DATE: WEDNESDAY, March 29, 1995                   TAG: 9503290064
SECTION: NATIONAL/INTERNATIONAL                    PAGE: A-4   EDITION: METRO 
SOURCE: Associated Press
DATELINE: WASHINGTON                                LENGTH: Medium


SCHOOL DRUG TESTS DIVIDE COURT

A lively debate about students' privacy rights and the war on drugs seemed to leave the Supreme Court deeply divided Tuesday over mandatory drug tests in public schools.

In a case closely watched by educators nationwide, an Oregon school district and the Clinton administration urged the justices to allow such tests for all student athletes in schools where drug use is deemed a problem.

But a teen-ager's lawyer said his client wrongly was barred from his junior high football team for refusing to undergo urinalysis because such tests amount to unreasonable searches.

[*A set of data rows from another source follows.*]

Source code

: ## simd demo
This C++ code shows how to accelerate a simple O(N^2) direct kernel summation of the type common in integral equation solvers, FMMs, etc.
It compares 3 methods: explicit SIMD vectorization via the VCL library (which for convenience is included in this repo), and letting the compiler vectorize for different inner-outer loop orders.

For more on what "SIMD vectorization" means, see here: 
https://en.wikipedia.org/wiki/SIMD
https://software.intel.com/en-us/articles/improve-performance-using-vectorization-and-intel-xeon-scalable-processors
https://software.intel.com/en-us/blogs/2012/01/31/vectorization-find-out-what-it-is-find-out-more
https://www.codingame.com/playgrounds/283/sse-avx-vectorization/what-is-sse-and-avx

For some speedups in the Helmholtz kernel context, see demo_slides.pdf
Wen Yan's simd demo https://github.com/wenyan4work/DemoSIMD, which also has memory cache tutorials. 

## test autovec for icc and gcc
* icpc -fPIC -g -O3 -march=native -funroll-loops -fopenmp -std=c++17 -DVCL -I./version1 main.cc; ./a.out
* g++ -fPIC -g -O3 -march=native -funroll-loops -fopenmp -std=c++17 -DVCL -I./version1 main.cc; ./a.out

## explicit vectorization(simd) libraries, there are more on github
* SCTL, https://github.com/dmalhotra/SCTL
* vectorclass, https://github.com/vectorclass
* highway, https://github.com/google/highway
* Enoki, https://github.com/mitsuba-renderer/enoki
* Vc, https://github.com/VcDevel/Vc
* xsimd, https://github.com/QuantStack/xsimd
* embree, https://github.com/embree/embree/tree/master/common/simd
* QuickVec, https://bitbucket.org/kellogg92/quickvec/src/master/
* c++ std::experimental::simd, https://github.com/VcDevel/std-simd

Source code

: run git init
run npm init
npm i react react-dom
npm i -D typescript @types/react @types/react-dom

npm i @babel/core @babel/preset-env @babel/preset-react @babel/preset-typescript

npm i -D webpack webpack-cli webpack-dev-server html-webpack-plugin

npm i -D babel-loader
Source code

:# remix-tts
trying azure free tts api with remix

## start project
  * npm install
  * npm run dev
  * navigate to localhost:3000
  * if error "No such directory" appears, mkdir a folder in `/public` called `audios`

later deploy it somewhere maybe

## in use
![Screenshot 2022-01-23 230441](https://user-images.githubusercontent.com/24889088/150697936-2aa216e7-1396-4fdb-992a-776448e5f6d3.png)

``This is being compelled by the government. They're watching you do it. They're taking your urine. They're testing it to see what secrets are therein,'' Portland lawyer Thomas Christ contended.

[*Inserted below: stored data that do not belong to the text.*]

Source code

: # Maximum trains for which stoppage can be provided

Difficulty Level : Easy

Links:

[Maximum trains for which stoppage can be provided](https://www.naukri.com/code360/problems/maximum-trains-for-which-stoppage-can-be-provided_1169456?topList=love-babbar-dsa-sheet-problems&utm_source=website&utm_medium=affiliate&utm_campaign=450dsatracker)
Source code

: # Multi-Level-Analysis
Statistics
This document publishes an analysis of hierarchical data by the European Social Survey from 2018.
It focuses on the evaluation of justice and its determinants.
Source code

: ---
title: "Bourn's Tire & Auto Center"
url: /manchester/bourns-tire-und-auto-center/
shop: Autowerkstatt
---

The court's decision, expected by late June, could deal with student athletes only. But, depending on how broadly the justices rule, the decision conceivably could affect all schoolchildren.

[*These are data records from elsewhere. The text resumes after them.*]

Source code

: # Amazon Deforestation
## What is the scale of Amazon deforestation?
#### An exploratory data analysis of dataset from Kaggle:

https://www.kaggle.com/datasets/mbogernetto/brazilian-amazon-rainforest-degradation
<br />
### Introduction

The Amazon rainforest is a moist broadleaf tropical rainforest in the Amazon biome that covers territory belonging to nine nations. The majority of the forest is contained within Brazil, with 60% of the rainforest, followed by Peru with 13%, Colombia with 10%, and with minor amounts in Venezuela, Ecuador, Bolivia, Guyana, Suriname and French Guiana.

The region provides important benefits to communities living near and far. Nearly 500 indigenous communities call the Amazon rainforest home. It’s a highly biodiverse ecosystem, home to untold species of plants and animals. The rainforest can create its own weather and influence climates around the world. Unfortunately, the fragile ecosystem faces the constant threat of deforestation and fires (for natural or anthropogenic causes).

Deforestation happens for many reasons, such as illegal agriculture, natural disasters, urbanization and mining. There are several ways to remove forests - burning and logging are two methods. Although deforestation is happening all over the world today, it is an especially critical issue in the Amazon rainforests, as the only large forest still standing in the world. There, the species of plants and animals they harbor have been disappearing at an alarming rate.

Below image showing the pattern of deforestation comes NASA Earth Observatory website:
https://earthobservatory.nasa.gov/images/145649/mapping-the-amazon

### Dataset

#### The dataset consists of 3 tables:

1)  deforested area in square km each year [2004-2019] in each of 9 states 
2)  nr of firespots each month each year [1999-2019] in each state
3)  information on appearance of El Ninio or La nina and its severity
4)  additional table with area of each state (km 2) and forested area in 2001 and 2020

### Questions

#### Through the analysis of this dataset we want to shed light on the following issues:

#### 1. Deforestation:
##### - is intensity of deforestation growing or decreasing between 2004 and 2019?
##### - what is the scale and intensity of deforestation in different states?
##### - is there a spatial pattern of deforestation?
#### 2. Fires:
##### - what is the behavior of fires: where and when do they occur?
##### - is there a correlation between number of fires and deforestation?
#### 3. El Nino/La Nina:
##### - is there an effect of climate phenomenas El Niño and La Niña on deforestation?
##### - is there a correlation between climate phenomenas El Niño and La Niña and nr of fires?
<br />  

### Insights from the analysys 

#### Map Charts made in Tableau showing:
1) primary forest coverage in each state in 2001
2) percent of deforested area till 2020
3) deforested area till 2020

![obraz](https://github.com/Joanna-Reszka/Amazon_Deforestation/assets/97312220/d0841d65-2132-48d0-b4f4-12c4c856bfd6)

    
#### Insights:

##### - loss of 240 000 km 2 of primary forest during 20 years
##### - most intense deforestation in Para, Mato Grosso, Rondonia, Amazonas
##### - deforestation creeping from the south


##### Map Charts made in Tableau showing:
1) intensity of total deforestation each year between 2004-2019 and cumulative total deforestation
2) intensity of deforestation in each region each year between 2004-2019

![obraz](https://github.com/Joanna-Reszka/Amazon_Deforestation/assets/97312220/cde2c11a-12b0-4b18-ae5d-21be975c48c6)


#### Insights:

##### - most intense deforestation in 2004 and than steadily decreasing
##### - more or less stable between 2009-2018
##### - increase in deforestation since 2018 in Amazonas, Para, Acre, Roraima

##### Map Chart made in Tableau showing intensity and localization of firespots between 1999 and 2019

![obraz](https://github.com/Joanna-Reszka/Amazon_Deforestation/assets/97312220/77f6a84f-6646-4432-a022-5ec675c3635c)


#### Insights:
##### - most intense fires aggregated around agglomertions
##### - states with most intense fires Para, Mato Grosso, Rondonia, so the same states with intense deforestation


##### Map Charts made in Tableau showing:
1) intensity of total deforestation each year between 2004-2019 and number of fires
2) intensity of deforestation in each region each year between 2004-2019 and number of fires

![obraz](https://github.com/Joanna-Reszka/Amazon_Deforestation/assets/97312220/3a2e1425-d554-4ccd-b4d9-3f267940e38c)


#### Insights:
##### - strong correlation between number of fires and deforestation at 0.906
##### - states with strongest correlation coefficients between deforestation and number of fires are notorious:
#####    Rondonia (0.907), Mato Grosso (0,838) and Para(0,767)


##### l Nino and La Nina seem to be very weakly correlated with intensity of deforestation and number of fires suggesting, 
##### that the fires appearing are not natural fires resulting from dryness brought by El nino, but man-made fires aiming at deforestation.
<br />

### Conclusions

Justice Department lawyer Richard Seamon, when pressed on the scope of his argument, said, ``It is not our position that drug-testing of all students would be invalid under all circumstances.''

Many of the justices' questions and comments Tuesday focused on whether drug tests for some of a school's student athletes would be more intrusive than randomly testing all of them.

From the courtroom audience, 15-year-old James Acton watched silently. James was a star seventh-grader at Washington Grade School in the small logging town of Vernonia in 1991 when he was confronted by the drug-test requirement. Vernonia officials since 1989 had used drug tests for all student athletes because they suspected some of being leaders in an ``out-of-control'' drug culture.

The Actons sued, and eventually the 9th U.S. Circuit Court of Appeals struck down the drug-testing policy.

Past high court rulings have established that schoolchildren have privacy rights, but also have upheld warrantless searches by teachers and school administrators who have a ``reasonable suspicion'' a student has violated school rules.